Re: Spurious instability with NFSoRDMA under moderate load

From: Olga Kornievskaia <aglo@umich.edu>
To: Chuck Lever III <chuck.lever@oracle.com>
Cc: Bruce Fields <bfields@redhat.com>,
	Timo Rothenpieler <timo@rothenpieler.org>,
	Linux NFS Mailing List <linux-nfs@vger.kernel.org>,
	Dai Ngo <dai.ngo@oracle.com>
Subject: Re: Spurious instability with NFSoRDMA under moderate load
Date: Wed, 11 Aug 2021 16:51:41 -0400	[thread overview]
Message-ID: <CAN-5tyGcPiZ83H1-NU67n1jPKrpkrk3E0xXV+d11rQJX6_MbKA@mail.gmail.com> (raw)

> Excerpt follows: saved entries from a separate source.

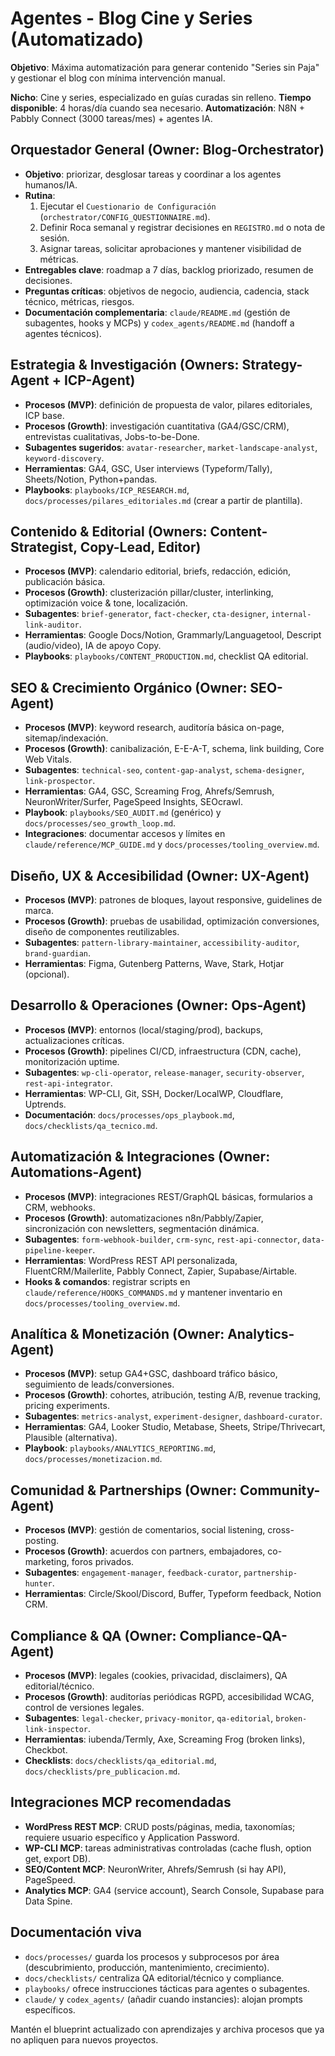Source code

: # Agentes - Blog Cine y Series (Automatizado)

**Objetivo**: Máxima automatización para generar contenido "Series sin Paja" y gestionar el blog con mínima intervención manual.

**Nicho**: Cine y series, especializado en guías curadas sin relleno.
**Tiempo disponible**: 4 horas/día cuando sea necesario.
**Automatización**: N8N + Pabbly Connect (3000 tareas/mes) + agentes IA.

## Orquestador General (Owner: Blog-Orchestrator)
- **Objetivo**: priorizar, desglosar tareas y coordinar a los agentes humanos/IA.
- **Rutina**:
  1. Ejecutar el `Cuestionario de Configuración` (`orchestrator/CONFIG_QUESTIONNAIRE.md`).
  2. Definir Roca semanal y registrar decisiones en `REGISTRO.md` o nota de sesión.
  3. Asignar tareas, solicitar aprobaciones y mantener visibilidad de métricas.
- **Entregables clave**: roadmap a 7 días, backlog priorizado, resumen de decisiones.
- **Preguntas críticas**: objetivos de negocio, audiencia, cadencia, stack técnico, métricas, riesgos.
- **Documentación complementaria**: `claude/README.md` (gestión de subagentes, hooks y MCPs) y `codex_agents/README.md` (handoff a agentes técnicos).

## Estrategia & Investigación (Owners: Strategy-Agent + ICP-Agent)
- **Procesos (MVP)**: definición de propuesta de valor, pilares editoriales, ICP base.
- **Procesos (Growth)**: investigación cuantitativa (GA4/GSC/CRM), entrevistas cualitativas, Jobs-to-be-Done.
- **Subagentes sugeridos**: `avatar-researcher`, `market-landscape-analyst`, `keyword-discovery`.
- **Herramientas**: GA4, GSC, User interviews (Typeform/Tally), Sheets/Notion, Python+pandas.
- **Playbooks**: `playbooks/ICP_RESEARCH.md`, `docs/processes/pilares_editoriales.md` (crear a partir de plantilla).

## Contenido & Editorial (Owners: Content-Strategist, Copy-Lead, Editor)
- **Procesos (MVP)**: calendario editorial, briefs, redacción, edición, publicación básica.
- **Procesos (Growth)**: clusterización pillar/cluster, interlinking, optimización voice & tone, localización.
- **Subagentes**: `brief-generator`, `fact-checker`, `cta-designer`, `internal-link-auditor`.
- **Herramientas**: Google Docs/Notion, Grammarly/Languagetool, Descript (audio/video), IA de apoyo Copy.
- **Playbooks**: `playbooks/CONTENT_PRODUCTION.md`, checklist QA editorial.

## SEO & Crecimiento Orgánico (Owner: SEO-Agent)
- **Procesos (MVP)**: keyword research, auditoría básica on-page, sitemap/indexación.
- **Procesos (Growth)**: canibalización, E-E-A-T, schema, link building, Core Web Vitals.
- **Subagentes**: `technical-seo`, `content-gap-analyst`, `schema-designer`, `link-prospector`.
- **Herramientas**: GA4, GSC, Screaming Frog, Ahrefs/Semrush, NeuronWriter/Surfer, PageSpeed Insights, SEOcrawl.
- **Playbook**: `playbooks/SEO_AUDIT.md` (genérico) y `docs/processes/seo_growth_loop.md`.
- **Integraciones**: documentar accesos y límites en `claude/reference/MCP_GUIDE.md` y `docs/processes/tooling_overview.md`.

## Diseño, UX & Accesibilidad (Owner: UX-Agent)
- **Procesos (MVP)**: patrones de bloques, layout responsive, guidelines de marca.
- **Procesos (Growth)**: pruebas de usabilidad, optimización conversiones, diseño de componentes reutilizables.
- **Subagentes**: `pattern-library-maintainer`, `accessibility-auditor`, `brand-guardian`.
- **Herramientas**: Figma, Gutenberg Patterns, Wave, Stark, Hotjar (opcional).

## Desarrollo & Operaciones (Owner: Ops-Agent)
- **Procesos (MVP)**: entornos (local/staging/prod), backups, actualizaciones críticas.
- **Procesos (Growth)**: pipelines CI/CD, infraestructura (CDN, cache), monitorización uptime.
- **Subagentes**: `wp-cli-operator`, `release-manager`, `security-observer`, `rest-api-integrator`.
- **Herramientas**: WP-CLI, Git, SSH, Docker/LocalWP, Cloudflare, Uptrends.
- **Documentación**: `docs/processes/ops_playbook.md`, `docs/checklists/qa_tecnico.md`.

## Automatización & Integraciones (Owner: Automations-Agent)
- **Procesos (MVP)**: integraciones REST/GraphQL básicas, formularios a CRM, webhooks.
- **Procesos (Growth)**: automatizaciones n8n/Pabbly/Zapier, sincronización con newsletters, segmentación dinámica.
- **Subagentes**: `form-webhook-builder`, `crm-sync`, `rest-api-connector`, `data-pipeline-keeper`.
- **Herramientas**: WordPress REST API personalizada, FluentCRM/Mailerlite, Pabbly Connect, Zapier, Supabase/Airtable.
- **Hooks & comandos**: registrar scripts en `claude/reference/HOOKS_COMMANDS.md` y mantener inventario en `docs/processes/tooling_overview.md`.

## Analítica & Monetización (Owner: Analytics-Agent)
- **Procesos (MVP)**: setup GA4+GSC, dashboard tráfico básico, seguimiento de leads/conversiones.
- **Procesos (Growth)**: cohortes, atribución, testing A/B, revenue tracking, pricing experiments.
- **Subagentes**: `metrics-analyst`, `experiment-designer`, `dashboard-curator`.
- **Herramientas**: GA4, Looker Studio, Metabase, Sheets, Stripe/Thrivecart, Plausible (alternativa).
- **Playbook**: `playbooks/ANALYTICS_REPORTING.md`, `docs/processes/monetizacion.md`.

## Comunidad & Partnerships (Owner: Community-Agent)
- **Procesos (MVP)**: gestión de comentarios, social listening, cross-posting.
- **Procesos (Growth)**: acuerdos con partners, embajadores, co-marketing, foros privados.
- **Subagentes**: `engagement-manager`, `feedback-curator`, `partnership-hunter`.
- **Herramientas**: Circle/Skool/Discord, Buffer, Typeform feedback, Notion CRM.

## Compliance & QA (Owner: Compliance-QA-Agent)
- **Procesos (MVP)**: legales (cookies, privacidad, disclaimers), QA editorial/técnico.
- **Procesos (Growth)**: auditorías periódicas RGPD, accesibilidad WCAG, control de versiones legales.
- **Subagentes**: `legal-checker`, `privacy-monitor`, `qa-editorial`, `broken-link-inspector`.
- **Herramientas**: iubenda/Termly, Axe, Screaming Frog (broken links), Checkbot.
- **Checklists**: `docs/checklists/qa_editorial.md`, `docs/checklists/pre_publicacion.md`.

## Integraciones MCP recomendadas
- **WordPress REST MCP**: CRUD posts/páginas, media, taxonomías; requiere usuario específico y Application Password.
- **WP-CLI MCP**: tareas administrativas controladas (cache flush, option get, export DB).
- **SEO/Content MCP**: NeuronWriter, Ahrefs/Semrush (si hay API), PageSpeed.
- **Analytics MCP**: GA4 (service account), Search Console, Supabase para Data Spine.

## Documentación viva
- `docs/processes/` guarda los procesos y subprocesos por área (descubrimiento, producción, mantenimiento, crecimiento).
- `docs/checklists/` centraliza QA editorial/técnico y compliance.
- `playbooks/` ofrece instrucciones tácticas para agentes o subagentes.
- `claude/` y `codex_agents/` (añadir cuando instancies): alojan prompts específicos.

Mantén el blueprint actualizado con aprendizajes y archiva procesos que ya no apliquen para nuevos proyectos.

In-Reply-To: <D417C606-9E27-431E-B80E-EE927E62A316@oracle.com>

On Wed, Aug 11, 2021 at 4:01 PM Chuck Lever III <chuck.lever@oracle.com> wrote:
>
>
>
> > On Aug 11, 2021, at 3:46 PM, Olga Kornievskaia <aglo@umich.edu> wrote:
> >
> > On Wed, Aug 11, 2021 at 2:52 PM Chuck Lever III <chuck.lever@oracle.com> wrote:
> >>
> >>
> >>
> >>> On Aug 11, 2021, at 2:38 PM, Olga Kornievskaia <aglo@umich.edu> wrote:
> >>>
> >>> On Wed, Aug 11, 2021 at 1:30 PM Chuck Lever III <chuck.lever@oracle.com> wrote:
> >>>>
> >>>>
> >>>>
> >>>>> On Aug 11, 2021, at 12:20 PM, Timo Rothenpieler <timo@rothenpieler.org> wrote:
> >>>>>
> >>>>> resulting dmesg and trace logs of both client and server are attached.
> >>>>>
> >>>>> Test procedure:
> >>>>>
> >>>>> - start tracing on client and server
> >>>>> - mount NFS on client
> >>>>> - immediately run 'xfs_io -fc "copy_range testfile" testfile.copy' (which succeeds)
> >>>>> - wait 10~15 minutes for the backchannel to time out (still running 5.12.19 with the fix for that reverted)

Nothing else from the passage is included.